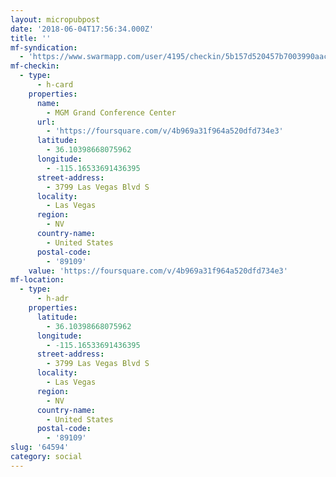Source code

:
 ```yaml
---
layout: micropubpost
date: '2018-06-04T17:56:34.000Z'
title: ''
mf-syndication:
  - 'https://www.swarmapp.com/user/4195/checkin/5b157d520457b7003990aacb'
mf-checkin:
  - type:
      - h-card
    properties:
      name:
        - MGM Grand Conference Center
      url:
        - 'https://foursquare.com/v/4b969a31f964a520dfd734e3'
      latitude:
        - 36.10398668075962
      longitude:
        - -115.16533691436395
      street-address:
        - 3799 Las Vegas Blvd S
      locality:
        - Las Vegas
      region:
        - NV
      country-name:
        - United States
      postal-code:
        - '89109'
    value: 'https://foursquare.com/v/4b969a31f964a520dfd734e3'
mf-location:
  - type:
      - h-adr
    properties:
      latitude:
        - 36.10398668075962
      longitude:
        - -115.16533691436395
      street-address:
        - 3799 Las Vegas Blvd S
      locality:
        - Las Vegas
      region:
        - NV
      country-name:
        - United States
      postal-code:
        - '89109'
slug: '64594'
category: social
---
```

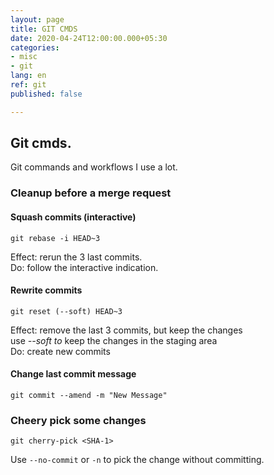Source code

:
 ```yaml
---
layout: page
title: GIT CMDS
date: 2020-04-24T12:00:00.000+05:30
categories:
- misc
- git
lang: en
ref: git
published: false

---
```

## Git cmds.

Git commands and workflows I use a lot.

### Cleanup before a merge request

#### Squash commits (interactive)

    git rebase -i HEAD~3 

Effect: rerun the 3 last commits.  
Do: follow the interactive indication. 

#### Rewrite commits

    git reset (--soft) HEAD~3

Effect: remove the last 3 commits, but keep the changes  
use _--soft to_ keep the changes in the staging area  
Do: create new commits

#### Change last commit message

    git commit --amend -m "New Message"

### Cheery pick some changes

    git cherry-pick <SHA-1>

Use `--no-commit`  or `-n` to pick the change without committing. 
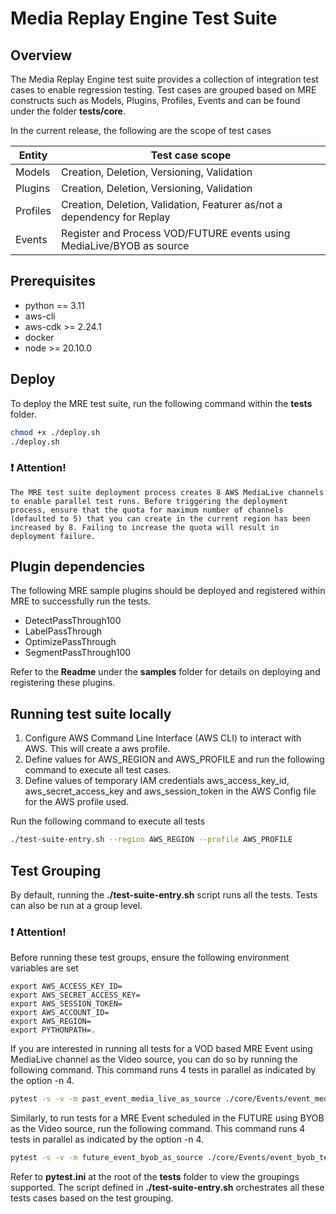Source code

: 
# Media Replay Engine Test Suite

## Overview

The Media Replay Engine test suite provides a collection of integration test cases to enable regression testing.
Test cases are grouped based on MRE constructs such as Models, Plugins, Profiles, Events
and can be found under the folder **tests/core**.

In the current release, the following are the scope of test cases 

|Entity   |Test case scope                                                 |
|---------|----------------------------------------------------------------|
|Models   |Creation, Deletion, Versioning, Validation              |
|Plugins  |Creation, Deletion, Versioning, Validation              |
|Profiles |Creation, Deletion, Validation, Featurer as/not a dependency for Replay  |
|Events   |Register and Process VOD/FUTURE events using MediaLive/BYOB as source    |


## Prerequisites

* python == 3.11
* aws-cli
* aws-cdk >= 2.24.1
* docker
* node >= 20.10.0


## Deploy

To deploy the MRE test suite, run the following command within the **tests** folder.

```bash
chmod +x ./deploy.sh
./deploy.sh
```

### :heavy_exclamation_mark: **Attention!**
 
 `The MRE test suite deployment process creates 8 AWS MediaLive channels to enable parallel test runs. Before triggering the deployment process, ensure that the quota for maximum number of channels (defaulted to 5) that you can create in the current region has been increased by 8. Failing to increase the quota will result in deployment failure. `

## Plugin dependencies
The following MRE sample plugins should be deployed and registered within MRE to successfully run the tests.

- DetectPassThrough100
- LabelPassThrough
- OptimizePassThrough
- SegmentPassThrough100

Refer to the **Readme** under the **samples** folder for details on deploying and registering these plugins.

## Running test suite locally

1. Configure AWS Command Line Interface (AWS CLI) to interact with AWS. This will create a aws profile.
2. Define values for AWS_REGION and AWS_PROFILE and run the following command to execute all test cases.
3. Define values of temporary IAM credentials aws_access_key_id, aws_secret_access_key and aws_session_token in the AWS Config file for the AWS profile used.

Run the following command to execute all tests

```bash
./test-suite-entry.sh --region AWS_REGION --profile AWS_PROFILE
```


## Test Grouping

By default, running the **./test-suite-entry.sh** script runs all the tests. Tests can also be run at a group level. 

### :heavy_exclamation_mark: **Attention!**

Before running these test groups, ensure the following environment variables are set

```
export AWS_ACCESS_KEY_ID=
export AWS_SECRET_ACCESS_KEY=
export AWS_SESSION_TOKEN=
export AWS_ACCOUNT_ID=
export AWS_REGION=
export PYTHONPATH=.
```

If you are interested in running all tests for a VOD based MRE Event using MediaLive channel as the 
Video source, you can do so by running the following command. This command runs 4 tests in parallel as indicated by the option -n 4.

```bash
pytest -s -v -m past_event_media_live_as_source ./core/Events/event_media_live_test.py -n 4 --self-contained-html --html=past_event_media_live_as_source.html
```

Similarly, to run tests for a MRE Event scheduled in the FUTURE using BYOB as the Video source, run the following command.  This command runs 4 tests in parallel as indicated by the option -n 4.


```bash
pytest -s -v -m future_event_byob_as_source ./core/Events/event_byob_test.py -n 4 --self-contained-html --html=future_event_byob_as_source.html
```

Refer to **pytest.ini** at the root of the **tests** folder to view the groupings supported. The script defined in **./test-suite-entry.sh** orchestrates all these tests cases based on the test grouping.

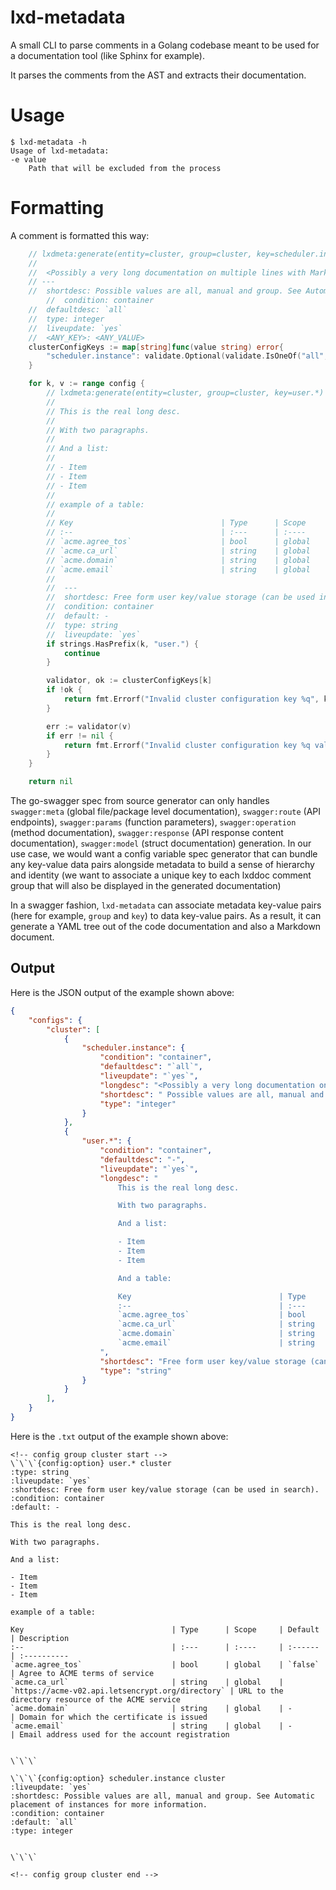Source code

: # lxd-metadata

A small CLI to parse comments in a Golang codebase meant to be used for a documentation tool (like Sphinx for example).

It parses the comments from the AST and extracts their documentation.

# Usage

    $ lxd-metadata -h
    Usage of lxd-metadata:
    -e value
        Path that will be excluded from the process

# Formatting

A comment is formatted this way:

```go
	// lxdmeta:generate(entity=cluster, group=cluster, key=scheduler.instance)
	//
	//  <Possibly a very long documentation on multiple lines with Markdown tables, etc.>
	// ---
	//  shortdesc: Possible values are all, manual and group. See Automatic placement of instances for more information.
    	//  condition: container
	//  defaultdesc: `all`
	//  type: integer
	//  liveupdate: `yes`
	//  <ANY_KEY>: <ANY_VALUE>
    clusterConfigKeys := map[string]func(value string) error{
		"scheduler.instance": validate.Optional(validate.IsOneOf("all", "group", "manual")),
	}

    for k, v := range config {
		// lxdmeta:generate(entity=cluster, group=cluster, key=user.*)
		//
		// This is the real long desc.
		//
		// With two paragraphs.
		//
		// And a list:
		//
		// - Item
		// - Item
		// - Item
		//
		// example of a table:
		//
		// Key                                 | Type      | Scope     | Default                                          | Description
		// :--                                 | :---      | :----     | :------                                          | :----------
		// `acme.agree_tos`                    | bool      | global    | `false`                                          | Agree to ACME terms of service
		// `acme.ca_url`                       | string    | global    | `https://acme-v02.api.letsencrypt.org/directory` | URL to the directory resource of the ACME service
		// `acme.domain`                       | string    | global    | -                                                | Domain for which the certificate is issued
		// `acme.email`                        | string    | global    | -                                                | Email address used for the account registration
		//
		//  ---
		//	shortdesc: Free form user key/value storage (can be used in search).
		//	condition: container
		//	default: -
		//	type: string
		//	liveupdate: `yes`
		if strings.HasPrefix(k, "user.") {
			continue
		}

		validator, ok := clusterConfigKeys[k]
		if !ok {
			return fmt.Errorf("Invalid cluster configuration key %q", k)
		}

		err := validator(v)
		if err != nil {
			return fmt.Errorf("Invalid cluster configuration key %q value", k)
		}
	}

	return nil
```

The go-swagger spec from source generator can only handles `swagger:meta` (global file/package level documentation), `swagger:route` (API endpoints), `swagger:params` (function parameters), `swagger:operation` (method documentation), `swagger:response` (API response content documentation), `swagger:model` (struct documentation) generation. In our use case, we would want a config variable spec generator that can bundle any key-value data pairs alongside metadata to build a sense of hierarchy and identity (we want to associate a unique key to each lxddoc comment group that will also be displayed in the generated documentation)

In a swagger fashion, `lxd-metadata` can associate metadata key-value pairs (here for example, `group` and `key`) to data key-value pairs. As a result, it can generate a YAML tree out of the code documentation and also a Markdown document.

## Output

Here is the JSON output of the example shown above:

```json
{
	"configs": {
		"cluster": [
			{
				"scheduler.instance": {
					"condition": "container",
					"defaultdesc": "`all`",
					"liveupdate": "`yes`",
					"longdesc": "<Possibly a very long documentation on multiple lines with Markdown tables, etc.>",
					"shortdesc": " Possible values are all, manual and group. See Automatic placement of instances for more",
					"type": "integer"
				}
			},
			{
				"user.*": {
					"condition": "container",
					"defaultdesc": "-",
					"liveupdate": "`yes`",
					"longdesc": "
						This is the real long desc.

						With two paragraphs.

						And a list:

						- Item
						- Item
						- Item

						And a table:

						Key                                 | Type      | Scope     | Default                                          | Description
						:--                                 | :---      | :----     | :------                                          | :----------
						`acme.agree_tos`                    | bool      | global    | `false`                                          | Agree to ACME terms of service
						`acme.ca_url`                       | string    | global    | `https://acme-v02.api.letsencrypt.org/directory` | URL to the directory resource of the ACME service
						`acme.domain`                       | string    | global    | -                                                | Domain for which the certificate is issued
						`acme.email`                        | string    | global    | -                                                | Email address used for the account registration
					",
					"shortdesc": "Free form user key/value storage (can be used in search).",
					"type": "string"
				}
			}
		],
	}
}
```

Here is the `.txt` output of the example shown above:

```
<!-- config group cluster start -->
\`\`\`{config:option} user.* cluster
:type: string
:liveupdate: `yes`
:shortdesc: Free form user key/value storage (can be used in search).
:condition: container
:default: -

This is the real long desc.

With two paragraphs.

And a list:

- Item
- Item
- Item

example of a table:

Key                                 | Type      | Scope     | Default                                          | Description
:--                                 | :---      | :----     | :------                                          | :----------
`acme.agree_tos`                    | bool      | global    | `false`                                          | Agree to ACME terms of service
`acme.ca_url`                       | string    | global    | `https://acme-v02.api.letsencrypt.org/directory` | URL to the directory resource of the ACME service
`acme.domain`                       | string    | global    | -                                                | Domain for which the certificate is issued
`acme.email`                        | string    | global    | -                                                | Email address used for the account registration


\`\`\`

\`\`\`{config:option} scheduler.instance cluster
:liveupdate: `yes`
:shortdesc: Possible values are all, manual and group. See Automatic placement of instances for more information.
:condition: container
:default: `all`
:type: integer


\`\`\`

<!-- config group cluster end -->
```



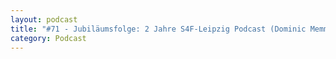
 ```yaml
---
layout: podcast
title: "#71 - Jubiläumsfolge: 2 Jahre S4F-Leipzig Podcast (Dominic Memmel & Kyle Topfer)"
category: Podcast
---
```


<p><script class="podigee-podcast-player" src="https://cdn.podigee.com/podcast-player/javascripts/podigee-podcast-player.js" data-configuration="https://interviews-4-future.podigee.io/71-i4f/embed?context=external"></script></p>
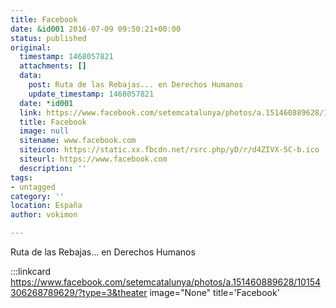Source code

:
 ```yaml
---
title: Facebook
date: &id001 2016-07-09 09:50:21+00:00
status: published
original:
  timestamp: 1468057821
  attachments: []
  data:
    post: Ruta de las Rebajas... en Derechos Humanos
    update_timestamp: 1468057821
  date: *id001
  link: https://www.facebook.com/setemcatalunya/photos/a.151460889628/10154306268789629/?type=3&theater
  title: Facebook
  image: null
  sitename: www.facebook.com
  siteicon: https://static.xx.fbcdn.net/rsrc.php/yD/r/d4ZIVX-5C-b.ico
  siteurl: https://www.facebook.com
  description: ''
tags:
- untagged
category: ''
location: España
author: vokimon

---
```

Ruta de las Rebajas... en Derechos Humanos

:::linkcard https://www.facebook.com/setemcatalunya/photos/a.151460889628/10154306268789629/?type=3&theater image="None" title='Facebook'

---+---

INSTRUCTIONS TO FOLLOW » Copy out all lines of the listing above that include "Deletion".

RESPONSE BELOW »
|Models   |Creation, Deletion, Versioning, Validation              |
|Plugins  |Creation, Deletion, Versioning, Validation              |
|Profiles |Creation, Deletion, Validation, Featurer as/not a dependency for Replay  |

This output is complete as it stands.